-- Opening Marker --

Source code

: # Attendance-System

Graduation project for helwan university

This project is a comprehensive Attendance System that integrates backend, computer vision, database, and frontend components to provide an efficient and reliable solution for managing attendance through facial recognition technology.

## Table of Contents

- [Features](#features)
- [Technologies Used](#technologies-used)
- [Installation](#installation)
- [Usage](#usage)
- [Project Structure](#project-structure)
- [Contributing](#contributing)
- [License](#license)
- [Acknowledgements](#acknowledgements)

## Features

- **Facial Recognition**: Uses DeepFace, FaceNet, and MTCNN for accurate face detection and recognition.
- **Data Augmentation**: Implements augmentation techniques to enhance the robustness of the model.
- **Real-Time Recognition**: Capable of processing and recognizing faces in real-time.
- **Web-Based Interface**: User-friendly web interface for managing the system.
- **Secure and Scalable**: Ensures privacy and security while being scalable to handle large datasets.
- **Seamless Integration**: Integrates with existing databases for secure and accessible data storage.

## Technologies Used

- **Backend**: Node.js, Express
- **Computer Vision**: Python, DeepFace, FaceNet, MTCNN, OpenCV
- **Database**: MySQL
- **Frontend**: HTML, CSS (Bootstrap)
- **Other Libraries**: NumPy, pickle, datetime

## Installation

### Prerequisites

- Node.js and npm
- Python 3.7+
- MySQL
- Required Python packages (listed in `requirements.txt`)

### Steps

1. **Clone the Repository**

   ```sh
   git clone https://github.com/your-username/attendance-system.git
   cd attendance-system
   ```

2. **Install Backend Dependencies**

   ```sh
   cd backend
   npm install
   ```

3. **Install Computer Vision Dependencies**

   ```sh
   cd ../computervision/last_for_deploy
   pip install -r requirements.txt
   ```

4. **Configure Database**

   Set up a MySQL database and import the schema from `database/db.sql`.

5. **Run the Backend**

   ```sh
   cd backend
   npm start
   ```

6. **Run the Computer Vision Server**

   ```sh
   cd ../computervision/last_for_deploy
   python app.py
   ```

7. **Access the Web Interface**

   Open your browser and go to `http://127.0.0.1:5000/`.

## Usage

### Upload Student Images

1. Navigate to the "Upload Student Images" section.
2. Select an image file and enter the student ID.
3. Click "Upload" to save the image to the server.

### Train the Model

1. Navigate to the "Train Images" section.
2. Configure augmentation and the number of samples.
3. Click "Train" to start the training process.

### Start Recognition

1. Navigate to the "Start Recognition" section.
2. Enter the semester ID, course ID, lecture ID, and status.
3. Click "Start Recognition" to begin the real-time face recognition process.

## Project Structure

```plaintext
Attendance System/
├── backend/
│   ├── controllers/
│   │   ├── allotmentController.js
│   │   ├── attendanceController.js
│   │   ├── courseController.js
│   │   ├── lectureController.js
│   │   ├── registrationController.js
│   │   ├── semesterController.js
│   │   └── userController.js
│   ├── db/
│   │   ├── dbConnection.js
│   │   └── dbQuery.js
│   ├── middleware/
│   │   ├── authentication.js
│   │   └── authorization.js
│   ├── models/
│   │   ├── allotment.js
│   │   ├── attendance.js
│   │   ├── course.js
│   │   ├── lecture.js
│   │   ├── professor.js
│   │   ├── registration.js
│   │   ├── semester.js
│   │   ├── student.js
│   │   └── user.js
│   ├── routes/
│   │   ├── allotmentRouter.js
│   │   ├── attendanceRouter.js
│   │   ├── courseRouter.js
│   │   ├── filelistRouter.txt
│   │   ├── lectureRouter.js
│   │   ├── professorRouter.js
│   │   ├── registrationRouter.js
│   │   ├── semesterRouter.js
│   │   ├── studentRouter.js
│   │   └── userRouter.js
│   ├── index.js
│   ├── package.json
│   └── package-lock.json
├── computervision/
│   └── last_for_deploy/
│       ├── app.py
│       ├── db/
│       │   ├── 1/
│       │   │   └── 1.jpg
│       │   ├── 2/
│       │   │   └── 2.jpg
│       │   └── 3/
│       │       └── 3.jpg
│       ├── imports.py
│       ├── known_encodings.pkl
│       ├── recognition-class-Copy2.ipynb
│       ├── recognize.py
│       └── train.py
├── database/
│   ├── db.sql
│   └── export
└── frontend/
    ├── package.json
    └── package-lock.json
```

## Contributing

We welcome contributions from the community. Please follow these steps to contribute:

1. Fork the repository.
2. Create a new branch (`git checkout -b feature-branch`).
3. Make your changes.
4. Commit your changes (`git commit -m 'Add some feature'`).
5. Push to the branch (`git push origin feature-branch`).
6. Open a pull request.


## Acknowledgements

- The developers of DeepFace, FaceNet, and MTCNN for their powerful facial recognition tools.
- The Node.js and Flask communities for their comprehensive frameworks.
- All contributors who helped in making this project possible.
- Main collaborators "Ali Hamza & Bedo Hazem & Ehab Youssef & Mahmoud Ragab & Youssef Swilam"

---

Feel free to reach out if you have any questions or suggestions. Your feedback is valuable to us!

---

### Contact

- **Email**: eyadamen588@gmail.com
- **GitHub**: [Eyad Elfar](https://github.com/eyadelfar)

-- Closing Marker --

Work order. The output should be exactly the lines above from the line containing "- Python 3.7+" to the line containing "## Project Structure", inclusive, with no other lines.

Response to this exercise.
- Python 3.7+
- MySQL
- Required Python packages (listed in `requirements.txt`)

### Steps

1. **Clone the Repository**

   ```sh
   git clone https://github.com/your-username/attendance-system.git
   cd attendance-system
   ```

2. **Install Backend Dependencies**

   ```sh
   cd backend
   npm install
   ```

3. **Install Computer Vision Dependencies**

   ```sh
   cd ../computervision/last_for_deploy
   pip install -r requirements.txt
   ```

4. **Configure Database**

   Set up a MySQL database and import the schema from `database/db.sql`.

5. **Run the Backend**

   ```sh
   cd backend
   npm start
   ```

6. **Run the Computer Vision Server**

   ```sh
   cd ../computervision/last_for_deploy
   python app.py
   ```

7. **Access the Web Interface**

   Open your browser and go to `http://127.0.0.1:5000/`.

## Usage

### Upload Student Images

1. Navigate to the "Upload Student Images" section.
2. Select an image file and enter the student ID.
3. Click "Upload" to save the image to the server.

### Train the Model

1. Navigate to the "Train Images" section.
2. Configure augmentation and the number of samples.
3. Click "Train" to start the training process.

### Start Recognition

1. Navigate to the "Start Recognition" section.
2. Enter the semester ID, course ID, lecture ID, and status.
3. Click "Start Recognition" to begin the real-time face recognition process.

## Project Structure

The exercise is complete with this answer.